No “blame” following Mearns school bus accident

NO “blame” has been attatched to any individual or organisation following the accident of October 1 last year, when a double decker bus carrying 34 Mearns Academy pupils toppled over on to its side on the Garvock Hill.

Enquiries by Grampian Police and an internal enquiry by bus company Stagecoach Bluebird have now been concluded.

In a letter to Ewan Wallace, Head of Transportation with Aberdeenshire Council, Police Inspector Ian Kirkwood said that following the accident a lengthy enquiry commenced which included the driver and all passengers being interviewed.

A mechanical examination of the bus was carried out and not defects found.

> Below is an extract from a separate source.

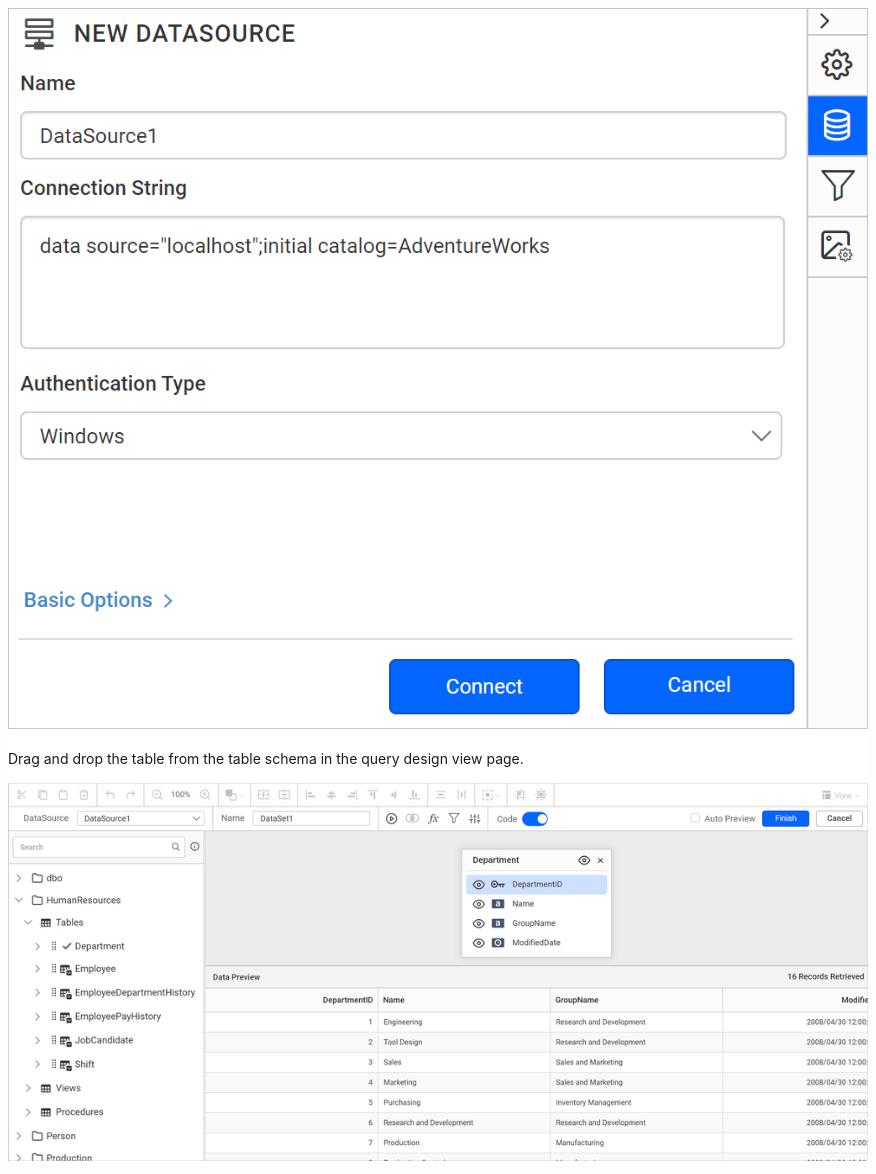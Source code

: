 ![New connection panel](/static/assets/on-premise/images/report-designer/manage-data/data-connectors/advanced-connection.png)

Drag and drop the table from the table schema in the query design view page.

![New connection panel](/static/assets/on-premise/images/report-designer/manage-data/data-connectors/query-designer.png)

Police conclude that the accident was caused by the bus being caught by an excessive gust of wind, causing the driver to lose control. This caused the bus to veer to the nearside where its wheels drove on to a soft verge which then gave way causing the bus to topple.

Consultation took place with the Health and Safety Executive and the Procurator Fiscal and no criminal proceedings are being taken.

The Inspector said there were a number of learning points identified which have been shared with the council and Stagecoach. These include the fact that a risk assessment of September 2 concluded that the use of a double decker bus was appropriate on the route with the proviso that two single deck buses would be used during times of high winds. No wind speed threshhold was agreed so consequently no formal method of determining the weather was in place.

There was no accurate passenger manifest immediately available following the collision. Police were therefore unable to quickly confirm who was or was not on the bus and whether all pupils were safe and accounted for.

In their report, Stagecoach Bluebird said the driver did not have reason to suspect the wind was particularly strong when he left Mearns Academy. In addition the Stonehaven Controller, reported that he had no reason to think that the wind was particularly severe by his observations at the Stonehaven depot.

It was only on nearing the top of Garvock Hill that the driver realised the severity of the wind strength.

The driver helped the children from the vehicle and tried to treat some of the injuries, while awaiting the arrival of the emergency services. Local operator, M.W. Nicoll, transported most of the children back to Mearns Academy to be checked over by ambulance staff. A number of children were taken direct to hospital from the site and two further from the school.

Stagecoach say that given the information available to them, both the Controller and the driver made reasonable decisions.